Stargardt disease is an inherited eye condition that causes progressive central sight loss due to damage to the macula – which is a small area in the centre of the retina, the specialised light-sensitive layer that lines the back of the eye.

The retina contains millions of light-sensing cells (photoreceptors), which are vital for healthy eyesight. In patients with Stargardt disease, the photoreceptors stop working or die – leading to sight loss that gets worse over time.

The condition is estimated to affect between one in 8,000 to 10,000 people in the UK.

What problem/knowledge gap does it help address

Stargardt disease is caused by faults in the ABCA4 gene, which provides the instructions for making an important protein that usually removes toxic by-products from photoreceptor cells.
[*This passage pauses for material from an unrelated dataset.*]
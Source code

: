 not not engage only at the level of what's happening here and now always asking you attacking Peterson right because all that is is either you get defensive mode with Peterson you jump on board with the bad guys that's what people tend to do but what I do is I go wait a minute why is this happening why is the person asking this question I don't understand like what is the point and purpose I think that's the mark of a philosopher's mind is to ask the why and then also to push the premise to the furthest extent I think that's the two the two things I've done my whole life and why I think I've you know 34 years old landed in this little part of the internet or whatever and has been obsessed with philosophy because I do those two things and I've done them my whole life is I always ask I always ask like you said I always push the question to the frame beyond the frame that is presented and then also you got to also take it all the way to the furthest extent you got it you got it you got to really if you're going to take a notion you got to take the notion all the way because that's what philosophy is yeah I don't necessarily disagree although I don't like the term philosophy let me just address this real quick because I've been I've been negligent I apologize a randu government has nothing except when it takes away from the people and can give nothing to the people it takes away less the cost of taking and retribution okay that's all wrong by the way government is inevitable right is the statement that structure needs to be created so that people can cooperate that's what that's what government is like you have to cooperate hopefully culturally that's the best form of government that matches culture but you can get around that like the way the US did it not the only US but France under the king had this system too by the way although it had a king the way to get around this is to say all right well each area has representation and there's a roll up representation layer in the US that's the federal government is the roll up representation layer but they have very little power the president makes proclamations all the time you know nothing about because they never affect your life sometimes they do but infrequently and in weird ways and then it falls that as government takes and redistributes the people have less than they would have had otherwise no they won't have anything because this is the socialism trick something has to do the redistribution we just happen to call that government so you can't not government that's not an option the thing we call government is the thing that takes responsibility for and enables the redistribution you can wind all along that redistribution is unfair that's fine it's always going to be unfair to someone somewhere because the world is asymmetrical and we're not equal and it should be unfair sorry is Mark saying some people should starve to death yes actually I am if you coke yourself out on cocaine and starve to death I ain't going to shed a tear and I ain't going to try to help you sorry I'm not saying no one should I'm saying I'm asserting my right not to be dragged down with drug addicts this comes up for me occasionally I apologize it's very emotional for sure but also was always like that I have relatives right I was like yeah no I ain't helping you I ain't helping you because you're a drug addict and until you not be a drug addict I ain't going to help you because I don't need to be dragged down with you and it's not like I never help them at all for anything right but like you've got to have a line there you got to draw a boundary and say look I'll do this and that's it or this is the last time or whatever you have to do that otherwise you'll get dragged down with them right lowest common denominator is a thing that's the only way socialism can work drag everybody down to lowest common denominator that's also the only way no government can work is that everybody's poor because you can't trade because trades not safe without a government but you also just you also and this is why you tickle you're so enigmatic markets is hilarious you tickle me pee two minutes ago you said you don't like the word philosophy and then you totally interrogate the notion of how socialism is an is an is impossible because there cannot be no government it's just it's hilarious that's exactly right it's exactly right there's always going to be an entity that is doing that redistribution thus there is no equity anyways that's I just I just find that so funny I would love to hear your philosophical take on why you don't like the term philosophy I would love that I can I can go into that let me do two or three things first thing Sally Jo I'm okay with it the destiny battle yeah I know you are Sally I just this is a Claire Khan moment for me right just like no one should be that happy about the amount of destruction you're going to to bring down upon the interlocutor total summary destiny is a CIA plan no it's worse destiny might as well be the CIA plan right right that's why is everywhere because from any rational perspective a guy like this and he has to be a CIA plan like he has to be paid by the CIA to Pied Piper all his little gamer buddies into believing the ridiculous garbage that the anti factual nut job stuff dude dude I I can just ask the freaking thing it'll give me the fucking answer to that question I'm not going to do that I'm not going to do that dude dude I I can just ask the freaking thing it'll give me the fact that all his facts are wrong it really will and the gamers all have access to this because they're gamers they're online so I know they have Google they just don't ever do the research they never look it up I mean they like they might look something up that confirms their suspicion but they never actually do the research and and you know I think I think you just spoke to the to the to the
As a result, these substances build up and form a fatty waste product in and around the macula that start to affect the person’s vision. 
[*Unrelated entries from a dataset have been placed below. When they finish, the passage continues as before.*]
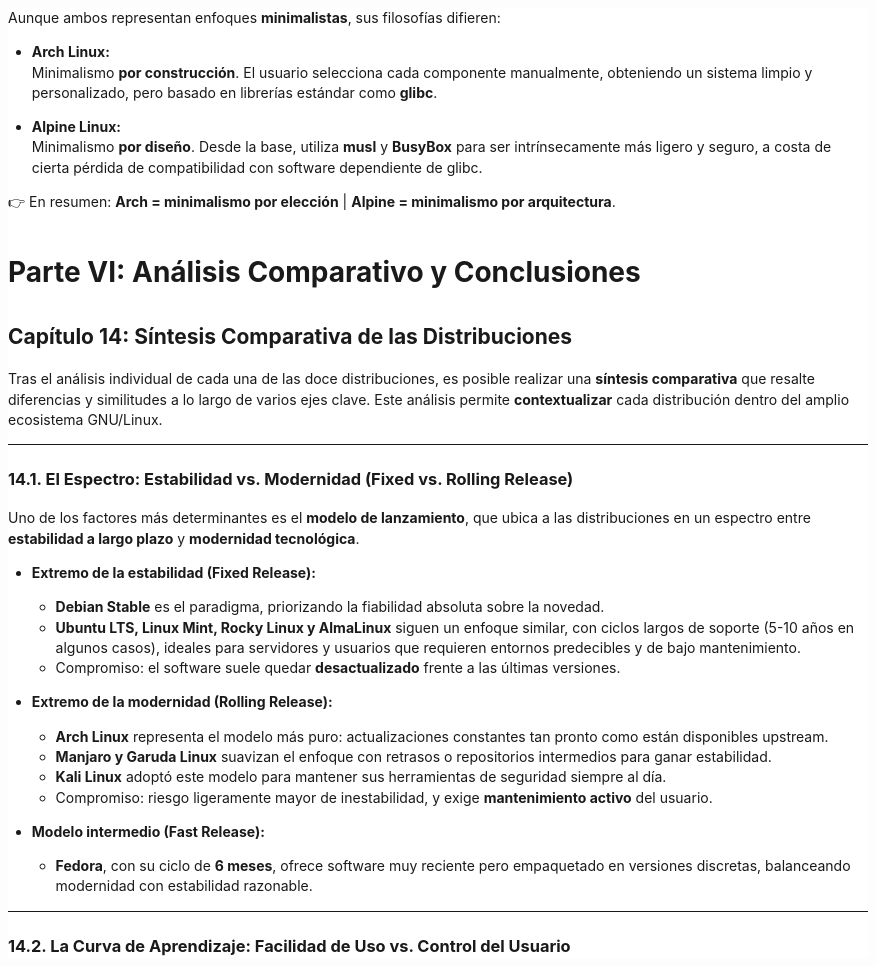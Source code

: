 Aunque ambos representan enfoques **minimalistas**, sus filosofías difieren:  

- **Arch Linux:**  
  Minimalismo **por construcción**. El usuario selecciona cada componente manualmente, obteniendo un sistema limpio y personalizado, pero basado en librerías estándar como **glibc**.  

- **Alpine Linux:**  
  Minimalismo **por diseño**. Desde la base, utiliza **musl** y **BusyBox** para ser intrínsecamente más ligero y seguro, a costa de cierta pérdida de compatibilidad con software dependiente de glibc.  

👉 En resumen: **Arch = minimalismo por elección** | **Alpine = minimalismo por arquitectura**.  

# Parte VI: Análisis Comparativo y Conclusiones  

## Capítulo 14: Síntesis Comparativa de las Distribuciones  

Tras el análisis individual de cada una de las doce distribuciones, es posible realizar una **síntesis comparativa** que resalte diferencias y similitudes a lo largo de varios ejes clave. Este análisis permite **contextualizar** cada distribución dentro del amplio ecosistema GNU/Linux.  

---

### 14.1. El Espectro: Estabilidad vs. Modernidad (Fixed vs. Rolling Release)  

Uno de los factores más determinantes es el **modelo de lanzamiento**, que ubica a las distribuciones en un espectro entre **estabilidad a largo plazo** y **modernidad tecnológica**.  

- **Extremo de la estabilidad (Fixed Release):**  
  - **Debian Stable** es el paradigma, priorizando la fiabilidad absoluta sobre la novedad.  
  - **Ubuntu LTS, Linux Mint, Rocky Linux y AlmaLinux** siguen un enfoque similar, con ciclos largos de soporte (5-10 años en algunos casos), ideales para servidores y usuarios que requieren entornos predecibles y de bajo mantenimiento.  
  - Compromiso: el software suele quedar **desactualizado** frente a las últimas versiones.  

- **Extremo de la modernidad (Rolling Release):**  
  - **Arch Linux** representa el modelo más puro: actualizaciones constantes tan pronto como están disponibles upstream.  
  - **Manjaro y Garuda Linux** suavizan el enfoque con retrasos o repositorios intermedios para ganar estabilidad.  
  - **Kali Linux** adoptó este modelo para mantener sus herramientas de seguridad siempre al día.  
  - Compromiso: riesgo ligeramente mayor de inestabilidad, y exige **mantenimiento activo** del usuario.  

- **Modelo intermedio (Fast Release):**  
  - **Fedora**, con su ciclo de **6 meses**, ofrece software muy reciente pero empaquetado en versiones discretas, balanceando modernidad con estabilidad razonable.  

---

### 14.2. La Curva de Aprendizaje: Facilidad de Uso vs. Control del Usuario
Gene therapy offers an opportunity to slow down or prevent sight loss for patients with Stargardt disease – by using a harmless virus to deliver a correct copy of the ABCA4 gene into their photoreceptor cells. 

This cutting-edge approach has been pioneered in the eye to treat several causes of inherited blindness, with some signs of success in clinical trials. But unfortunately, the viral vectors that have worked well for delivering genes into photoreceptors are not suitable for treating conditions associated with faults in large genes, including Stargardt disease. 

Aim of the project

The team has recently developed a modified viral vector that can carry larger genes and should also be more efficient at targeting photoreceptors. 

This project aims to demonstrate the clinical potential of this novel viral vector by using it to treat pre-clinical models of Stargardt disease.

Key procedures/objectives
  1. Demonstrate the effectiveness of using this vector to deliver the ABCA4 gene into photoreceptors to treat a mouse model of Stargardt disease.
  2. Test the efficiency of the novel vector at delivering the ABCA4 gene into photoreceptor cells – using ‘mini retinas’ generated from stem cells from a patient with Stargardt disease. 
Potential impact on people with sight loss

If successful, this new viral vector could help pave the way to the development of novel gene therapies for Stargardt disease, as well as several other inherited retinal conditions for which there is currently no cure. These cutting-edge treatments could help slow down or stop progressive sight loss, dramatically improving a patient’s quality of life.